**EXERCISE:** Please report how many lines of the following entries hold the word "chunk", giving the number alone.

**DATA FOR THIS TASK:**
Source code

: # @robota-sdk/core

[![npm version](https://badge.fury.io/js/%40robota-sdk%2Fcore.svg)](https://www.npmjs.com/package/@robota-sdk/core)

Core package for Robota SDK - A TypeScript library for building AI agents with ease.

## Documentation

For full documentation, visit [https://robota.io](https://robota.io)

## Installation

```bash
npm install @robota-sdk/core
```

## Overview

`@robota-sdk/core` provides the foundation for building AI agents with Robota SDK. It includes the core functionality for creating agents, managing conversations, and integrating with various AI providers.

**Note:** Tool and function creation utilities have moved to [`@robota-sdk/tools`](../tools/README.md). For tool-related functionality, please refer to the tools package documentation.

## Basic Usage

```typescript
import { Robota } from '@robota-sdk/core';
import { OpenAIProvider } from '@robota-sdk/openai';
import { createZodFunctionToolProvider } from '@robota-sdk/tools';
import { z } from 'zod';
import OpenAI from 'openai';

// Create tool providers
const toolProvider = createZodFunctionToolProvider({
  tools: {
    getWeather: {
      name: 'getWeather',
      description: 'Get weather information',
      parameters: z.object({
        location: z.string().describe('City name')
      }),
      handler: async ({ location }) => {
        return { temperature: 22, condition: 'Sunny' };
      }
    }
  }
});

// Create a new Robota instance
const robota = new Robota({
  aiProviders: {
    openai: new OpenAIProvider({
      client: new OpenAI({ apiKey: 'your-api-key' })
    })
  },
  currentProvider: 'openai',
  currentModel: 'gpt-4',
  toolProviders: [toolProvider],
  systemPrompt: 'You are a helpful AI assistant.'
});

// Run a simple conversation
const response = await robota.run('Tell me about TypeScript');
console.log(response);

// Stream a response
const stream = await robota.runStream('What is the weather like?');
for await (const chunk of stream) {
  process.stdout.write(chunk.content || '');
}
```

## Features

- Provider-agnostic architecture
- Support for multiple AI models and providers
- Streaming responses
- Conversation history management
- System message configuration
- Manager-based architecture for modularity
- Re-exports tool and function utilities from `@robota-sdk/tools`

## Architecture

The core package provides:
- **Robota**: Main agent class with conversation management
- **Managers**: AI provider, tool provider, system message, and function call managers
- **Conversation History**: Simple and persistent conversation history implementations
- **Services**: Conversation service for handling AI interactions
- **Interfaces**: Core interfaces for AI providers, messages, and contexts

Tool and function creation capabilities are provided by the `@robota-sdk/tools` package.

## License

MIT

**SOLUTION TO THIS EXERCISE:** 2